Start of Dataset

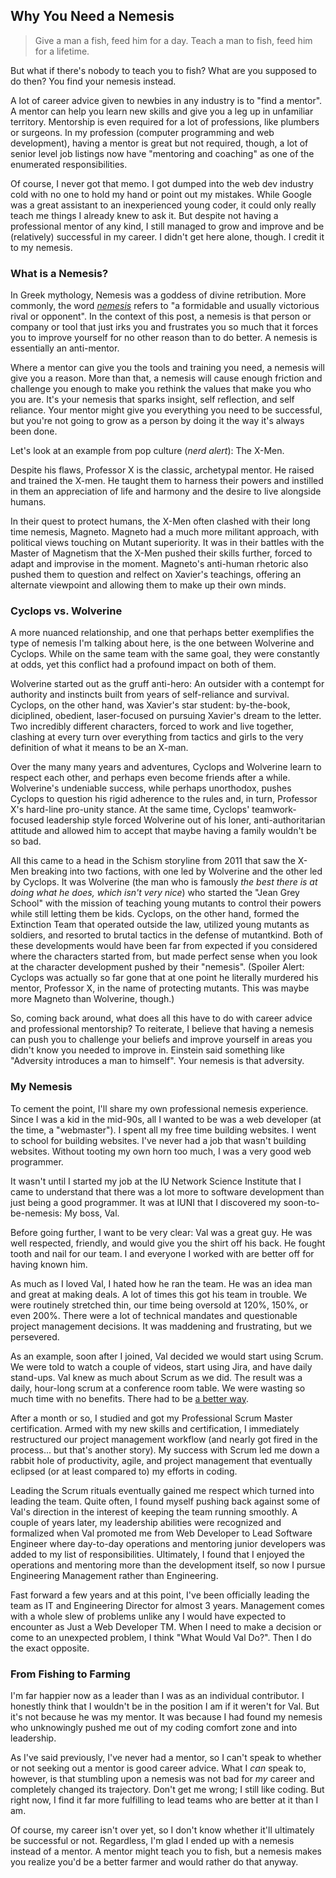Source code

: ## Why You Need a Nemesis

> Give a man a fish, feed him for a day.
> Teach a man to fish, feed him for a lifetime.

But what if there's nobody to teach you to fish?  What are you supposed to do then?  You find your nemesis instead.

A lot of career advice given to newbies in any industry is to "find a mentor".  A mentor can help you learn new skills and give you a leg up in unfamiliar territory.  Mentorship is even required for a lot of professions, like plumbers or surgeons.  In my profession (computer programming and web development), having a mentor is great but not required, though, a lot of senior level job listings now have "mentoring and coaching" as one of the enumerated responsibilities.

Of course, I never got that memo.  I got dumped into the web dev industry cold with no one to hold my hand or point out my mistakes.  While Google was a great assistant to an inexperienced young coder, it could only really teach me things I already knew to ask it.  But despite not having a professional mentor of any kind, I still managed to grow and improve and be (relatively) successful in my career.  I didn't get here alone, though.  I credit it to my nemesis.

### What is a Nemesis?

In Greek mythology, Nemesis was a goddess of divine retribution.  More commonly, the word [_nemesis_](https://www.merriam-webster.com/dictionary/nemesis) refers to "a formidable and usually victorious rival or opponent".  In the context of this post, a nemesis is that person or company or tool that just irks you and frustrates you so much that it forces you to improve yourself for no other reason than to do better.  A nemesis is essentially an anti-mentor.

Where a mentor can give you the tools and training you need, a nemesis will give you a reason.  More than that, a nemesis will cause enough friction and challenge you enough to make you rethink the values that make you who you are.  It's your nemesis that sparks insight, self reflection, and self reliance.  Your mentor might give you everything you need to be successful, but you're not going to grow as a person by doing it the way it's always been done.

Let's look at an example from pop culture (_nerd alert_): The X-Men.

Despite his flaws, Professor X is the classic, archetypal mentor.  He raised and trained the X-men.  He taught them to harness their powers and instilled in them an appreciation of life and harmony and the desire to live alongside humans.

In their quest to protect humans, the X-Men often clashed with their long time nemesis, Magneto.  Magneto had a much more militant approach, with political views touching on Mutant superiority.  It was in their battles with the Master of Magnetism that the X-Men pushed their skills further, forced to adapt and improvise in the moment.  Magneto's anti-human rhetoric also pushed them to question and relfect on Xavier's teachings, offering an alternate viewpoint and allowing them to make up their own minds.

### Cyclops vs. Wolverine

A more nuanced relationship, and one that perhaps better exemplifies the type of nemesis I'm talking about here, is the one between Wolverine and Cyclops.  While on the same team with the same goal, they were constantly at odds, yet this conflict had a profound impact on both of them.

Wolverine started out as the gruff anti-hero: An outsider with a contempt for authority and instincts built from years of self-reliance and survival.  Cyclops, on the other hand, was Xavier's star student: by-the-book, diciplined, obedient, laser-focused on pursuing Xavier's dream to the letter.  Two incredibly different characters, forced to work and live together, clashing at every turn over everything from tactics and girls to the very definition of what it means to be an X-man.

Over the many many years and adventures, Cyclops and Wolverine learn to respect each other, and perhaps even become friends after a while.  Wolverine's undeniable success, while perhaps unorthodox, pushes Cyclops to question his rigid adherence to the rules and, in turn, Professor X's hard-line pro-unity stance.  At the same time, Cyclops' teamwork-focused leadership style forced Wolverine out of his loner, anti-authoritarian attitude and allowed him to accept that maybe having a family wouldn't be so bad.

All this came to a head in the Schism storyline from 2011 that saw the X-Men breaking into two factions, with one led by Wolverine and the other led by Cyclops.  It was Wolverine (the man who is famously _the best there is at doing what he does, which isn't very nice_) who started the "Jean Grey School" with the mission of teaching young mutants to control their powers while still letting them be kids.  Cyclops, on the other hand, formed the Extinction Team that operated outside the law, utilized young mutants as soldiers, and resorted to brutal tactics in the defense of mutantkind.  Both of these developments would have been far from expected if you considered where the characters started from, but made perfect sense when you look at the character development pushed by their "nemesis".  (Spoiler Alert: Cyclops was actually so far gone that at one point he literally murdered his mentor, Professor X, in the name of protecting mutants. This was maybe more Magneto than Wolverine, though.)

So, coming back around, what does all this have to do with career advice and professional mentorship?  To reiterate, I believe that having a nemesis can push you to challenge your beliefs and improve yourself in areas you didn't know you needed to improve in.  Einstein said something like "Adversity introduces a man to himself".  Your nemesis is that adversity.

### My Nemesis

To cement the point, I'll share my own professional nemesis experience.  Since I was a kid in the mid-90s, all I wanted to be was a web developer (at the time, a "webmaster").  I spent all my free time building websites.  I went to school for building websites.  I've never had a job that wasn't building websites.  Without tooting my own horn too much, I was a very good web programmer.

It wasn't until I started my job at the IU Network Science Institute that I came to understand that there was a lot more to software development than just being a good programmer.  It was at IUNI that I discovered my soon-to-be-nemesis:  My boss, Val.

Before going further, I want to be very clear: Val was a great guy.  He was well respected, friendly, and would give you the shirt off his back.  He fought tooth and nail for our team.  I and everyone I worked with are better off for having known him.

As much as I loved Val, I hated how he ran the team.  He was an idea man and great at making deals.  A lot of times this got his team in trouble.  We were routinely stretched thin, our time being oversold at 120%, 150%, or even 200%.  There were a lot of technical mandates and questionable project management decisions.  It was maddening and frustrating, but we persevered.

As an example, soon after I joined, Val decided we would start using Scrum.  We were told to watch a couple of videos, start using Jira, and have daily stand-ups.  Val knew as much about Scrum as we did.  The result was a daily, hour-long scrum at a conference room table.  We were wasting so much time with no benefits.  There had to be [a better way](https://benserrette.com/writings/github-project-management/).

After a month or so, I studied and got my Professional Scrum Master certification.  Armed with my new skills and certification, I immediately restructured our project management workflow (and nearly got fired in the process... but that's another story).  My success with Scrum led me down a rabbit hole of productivity, agile, and project management that eventually eclipsed (or at least compared to) my efforts in coding.

Leading the Scrum rituals eventually gained me respect which turned into leading the team.  Quite often, I found myself pushing back against some of Val's direction in the interest of keeping the team running smoothly.  A couple of years later, my leadership abilities were recognized and formalized when Val promoted me from Web Developer to Lead Software Engineer where day-to-day operations and mentoring junior developers was added to my list of responsibilities.  Ultimately, I found that I enjoyed the operations and mentoring more than the development itself, so now I pursue Engineering Management rather than Engineering.

Fast forward a few years and at this point, I've been officially leading the team as IT and Engineering Director for almost 3 years.  Management comes with a whole slew of problems unlike any I would have expected to encounter as Just a Web Developer TM.  When I need to make a decision or come to an unexpected problem, I think "What Would Val Do?".  Then I do the exact opposite.

### From Fishing to Farming

I'm far happier now as a leader than I was as an individual contributor.  I honestly think that I wouldn't be in the position I am if it weren't for Val.  But it's not because he was my mentor.  It was because I had found my nemesis who unknowingly pushed me out of my coding comfort zone and into leadership.

As I've said previously, I've never had a mentor, so I can't speak to whether or not seeking out a mentor is good career advice.  What I _can_ speak to, however, is that stumbling upon a nemesis was not bad for _my_ career and completely changed its trajectory.  Don't get me wrong; I still like coding.  But right now, I find it far more fulfilling to lead teams who are better at it than I am.

Of course, my career isn't over yet, so I don't know whether it'll ultimately be successful or not.  Regardless, I'm glad I ended up with a nemesis instead of a mentor.  A mentor might teach you to fish, but a nemesis makes you realize you'd be a better farmer and would rather do that anyway.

End of Dataset

◆ Task statement
Only an exact copy is needed: the lines from the opening of the listing through the line with "A lot of career", both included, minus the pictures.

◆ Exercise result
Source code

: ## Why You Need a Nemesis

> Give a man a fish, feed him for a day.
> Teach a man to fish, feed him for a lifetime.

But what if there's nobody to teach you to fish?  What are you supposed to do then?  You find your nemesis instead.

A lot of career advice given to newbies in any industry is to "find a mentor".  A mentor can help you learn new skills and give you a leg up in unfamiliar territory.  Mentorship is even required for a lot of professions, like plumbers or surgeons.  In my profession (computer programming and web development), having a mentor is great but not required, though, a lot of senior level job listings now have "mentoring and coaching" as one of the enumerated responsibilities.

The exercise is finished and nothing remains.